▸ **Stored data entries**:
┏━━

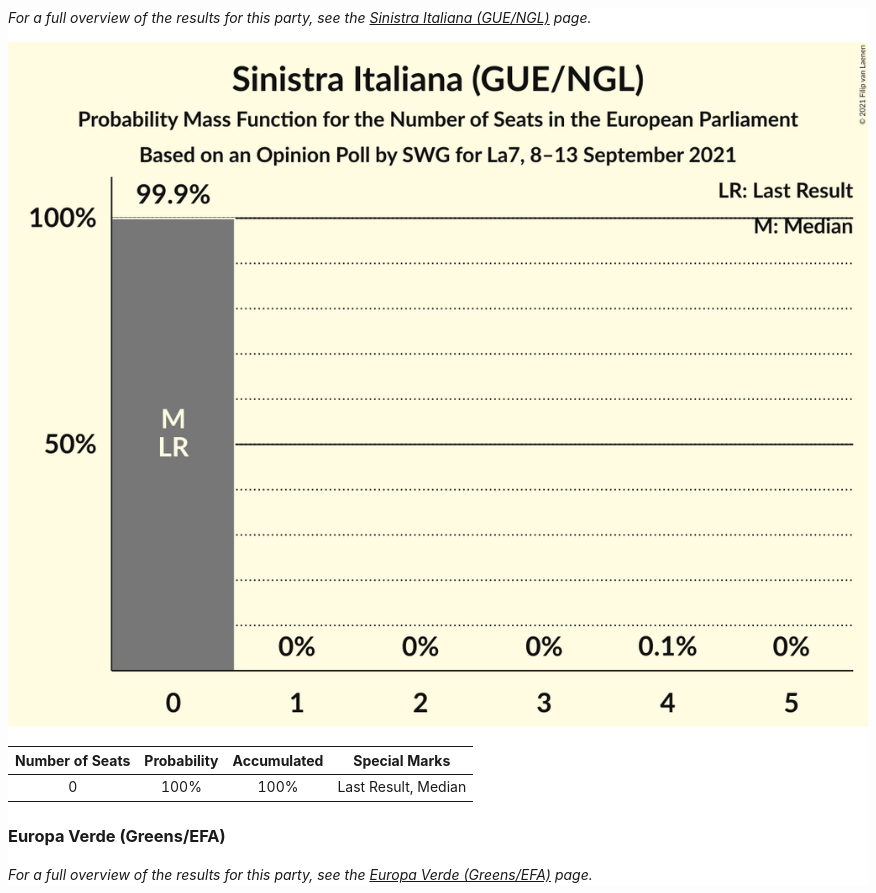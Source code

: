 *For a full overview of the results for this party, see the [Sinistra Italiana (GUE/NGL)](party-sinistraitalianaguengl.html) page.*

![Graph with seats probability mass function not yet produced](2021-09-13-SWG-seats-pmf-sinistraitalianaguengl.png "Seats Probability Mass Function")

| Number of Seats | Probability | Accumulated | Special Marks |
|:---------------:|:-----------:|:-----------:|:-------------:|
| 0 | 100% | 100% | Last Result, Median |

### Europa Verde (Greens/EFA)

*For a full overview of the results for this party, see the [Europa Verde (Greens/EFA)](party-europaverdegreensefa.html) page.*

┗━━

▸ **PROMPT**: Which lines run from the one holding "### Europa Verde (Greens/EFA)" through the end of the data? Write them out exactly, ends included, and add nothing.

▸ **TASK RESPONSE**:
### Europa Verde (Greens/EFA)

*For a full overview of the results for this party, see the [Europa Verde (Greens/EFA)](party-europaverdegreensefa.html) page.*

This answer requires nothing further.